_RECORDS_:
####################

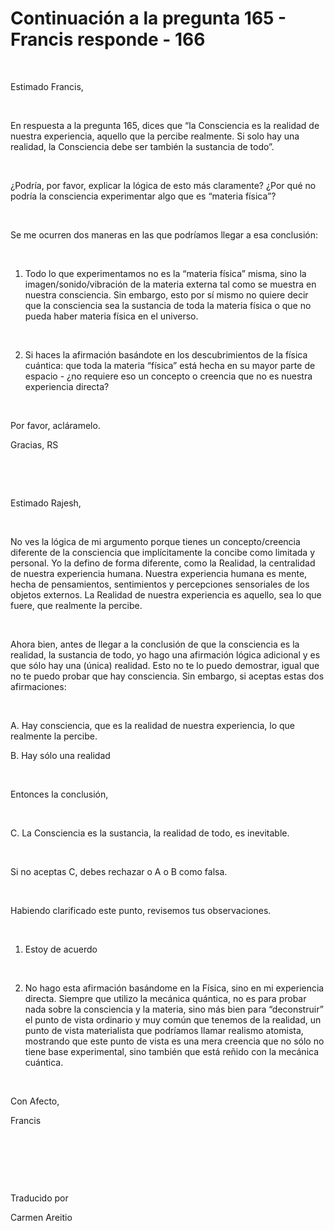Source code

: # Continuación a la pregunta 165 - Francis responde - 166



&nbsp;





Estimado Francis,






&nbsp;






En respuesta a la pregunta 165, dices que &ldquo;la Consciencia es la realidad de nuestra experiencia, aquello que la percibe realmente. Si solo hay una realidad, la Consciencia debe ser tambi&eacute;n la sustancia de todo&rdquo;.






&nbsp;






&iquest;Podr&iacute;a, por favor, explicar la l&oacute;gica de esto m&aacute;s claramente? &iquest;Por qu&eacute; no podr&iacute;a la consciencia experimentar algo que es &ldquo;materia f&iacute;sica&rdquo;?






&nbsp;






Se me ocurren dos maneras en las que podr&iacute;amos llegar a esa conclusi&oacute;n:






&nbsp;






1) Todo lo que experimentamos no es la &ldquo;materia f&iacute;sica&rdquo; misma, sino la imagen/sonido/vibraci&oacute;n de la materia externa tal como se muestra en nuestra consciencia. Sin embargo, esto por s&iacute; mismo no quiere decir que la consciencia sea la sustancia de toda la materia f&iacute;sica o que no pueda haber materia f&iacute;sica en el universo.






&nbsp;






2) Si haces la afirmaci&oacute;n bas&aacute;ndote en los descubrimientos de la f&iacute;sica cu&aacute;ntica: que toda la materia &ldquo;f&iacute;sica&rdquo; est&aacute; hecha en su mayor parte de espacio - &iquest;no requiere eso un concepto o creencia que no es nuestra experiencia directa?






&nbsp;






Por favor, acl&aacute;ramelo.





Gracias, RS






&nbsp;







&nbsp;






Estimado Rajesh,






&nbsp;






No ves la l&oacute;gica de mi argumento porque tienes un concepto/creencia diferente de la consciencia que impl&iacute;citamente la concibe como limitada y personal. Yo la defino de forma diferente, como la Realidad, la centralidad de nuestra experiencia humana. Nuestra experiencia humana es mente, hecha de pensamientos, sentimientos y percepciones sensoriales de los objetos externos. La Realidad de nuestra experiencia es aquello, sea lo que fuere, que realmente la percibe.






&nbsp;






Ahora bien, antes de llegar a la conclusi&oacute;n de que la consciencia es la realidad, la sustancia de todo, yo hago una afirmaci&oacute;n l&oacute;gica adicional y es que s&oacute;lo hay una (&uacute;nica) realidad. Esto no te lo puedo demostrar, igual que no te puedo probar que hay consciencia. Sin embargo, si aceptas estas dos afirmaciones:






&nbsp;






A. Hay consciencia, que es la realidad de nuestra experiencia, lo que realmente la percibe.





B. Hay s&oacute;lo una realidad






&nbsp;






Entonces la conclusi&oacute;n,






&nbsp;






C. La Consciencia es la sustancia, la realidad de todo, es inevitable.






&nbsp;






Si no aceptas C, debes rechazar o A o B como falsa.






&nbsp;






Habiendo clarificado este punto, revisemos tus observaciones.






&nbsp;






1. Estoy de acuerdo






&nbsp;






2. No hago esta afirmaci&oacute;n bas&aacute;ndome en la F&iacute;sica, sino en mi experiencia directa. Siempre que utilizo la mec&aacute;nica qu&aacute;ntica, no es para probar nada sobre la consciencia y la materia, sino m&aacute;s bien para &ldquo;deconstruir&rdquo; el punto de vista ordinario y muy com&uacute;n que tenemos de la realidad, un punto de vista materialista que podr&iacute;amos llamar realismo atomista, mostrando que este punto de vista es una mera creencia que no s&oacute;lo no tiene base experimental, sino tambi&eacute;n que est&aacute; re&ntilde;ido con la mec&aacute;nica cu&aacute;ntica.






&nbsp;






Con Afecto, 





Francis






&nbsp;







&nbsp;







&nbsp;






Traducido por 






Carmen Areitio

####################

_WORK REQUEST_: Images are not wanted in the copy. Please print the material above exactly.

_EXPECTED ANSWER_:
Source code

: # Continuación a la pregunta 165 - Francis responde - 166



&nbsp;





Estimado Francis,






&nbsp;






En respuesta a la pregunta 165, dices que &ldquo;la Consciencia es la realidad de nuestra experiencia, aquello que la percibe realmente. Si solo hay una realidad, la Consciencia debe ser tambi&eacute;n la sustancia de todo&rdquo;.






&nbsp;






&iquest;Podr&iacute;a, por favor, explicar la l&oacute;gica de esto m&aacute;s claramente? &iquest;Por qu&eacute; no podr&iacute;a la consciencia experimentar algo que es &ldquo;materia f&iacute;sica&rdquo;?






&nbsp;






Se me ocurren dos maneras en las que podr&iacute;amos llegar a esa conclusi&oacute;n:






&nbsp;






1) Todo lo que experimentamos no es la &ldquo;materia f&iacute;sica&rdquo; misma, sino la imagen/sonido/vibraci&oacute;n de la materia externa tal como se muestra en nuestra consciencia. Sin embargo, esto por s&iacute; mismo no quiere decir que la consciencia sea la sustancia de toda la materia f&iacute;sica o que no pueda haber materia f&iacute;sica en el universo.






&nbsp;






2) Si haces la afirmaci&oacute;n bas&aacute;ndote en los descubrimientos de la f&iacute;sica cu&aacute;ntica: que toda la materia &ldquo;f&iacute;sica&rdquo; est&aacute; hecha en su mayor parte de espacio - &iquest;no requiere eso un concepto o creencia que no es nuestra experiencia directa?






&nbsp;






Por favor, acl&aacute;ramelo.





Gracias, RS






&nbsp;







&nbsp;






Estimado Rajesh,






&nbsp;






No ves la l&oacute;gica de mi argumento porque tienes un concepto/creencia diferente de la consciencia que impl&iacute;citamente la concibe como limitada y personal. Yo la defino de forma diferente, como la Realidad, la centralidad de nuestra experiencia humana. Nuestra experiencia humana es mente, hecha de pensamientos, sentimientos y percepciones sensoriales de los objetos externos. La Realidad de nuestra experiencia es aquello, sea lo que fuere, que realmente la percibe.






&nbsp;






Ahora bien, antes de llegar a la conclusi&oacute;n de que la consciencia es la realidad, la sustancia de todo, yo hago una afirmaci&oacute;n l&oacute;gica adicional y es que s&oacute;lo hay una (&uacute;nica) realidad. Esto no te lo puedo demostrar, igual que no te puedo probar que hay consciencia. Sin embargo, si aceptas estas dos afirmaciones:






&nbsp;






A. Hay consciencia, que es la realidad de nuestra experiencia, lo que realmente la percibe.





B. Hay s&oacute;lo una realidad






&nbsp;






Entonces la conclusi&oacute;n,






&nbsp;






C. La Consciencia es la sustancia, la realidad de todo, es inevitable.






&nbsp;






Si no aceptas C, debes rechazar o A o B como falsa.






&nbsp;






Habiendo clarificado este punto, revisemos tus observaciones.






&nbsp;






1. Estoy de acuerdo






&nbsp;






2. No hago esta afirmaci&oacute;n bas&aacute;ndome en la F&iacute;sica, sino en mi experiencia directa. Siempre que utilizo la mec&aacute;nica qu&aacute;ntica, no es para probar nada sobre la consciencia y la materia, sino m&aacute;s bien para &ldquo;deconstruir&rdquo; el punto de vista ordinario y muy com&uacute;n que tenemos de la realidad, un punto de vista materialista que podr&iacute;amos llamar realismo atomista, mostrando que este punto de vista es una mera creencia que no s&oacute;lo no tiene base experimental, sino tambi&eacute;n que est&aacute; re&ntilde;ido con la mec&aacute;nica cu&aacute;ntica.






&nbsp;






Con Afecto, 





Francis






&nbsp;







&nbsp;







&nbsp;






Traducido por 






Carmen Areitio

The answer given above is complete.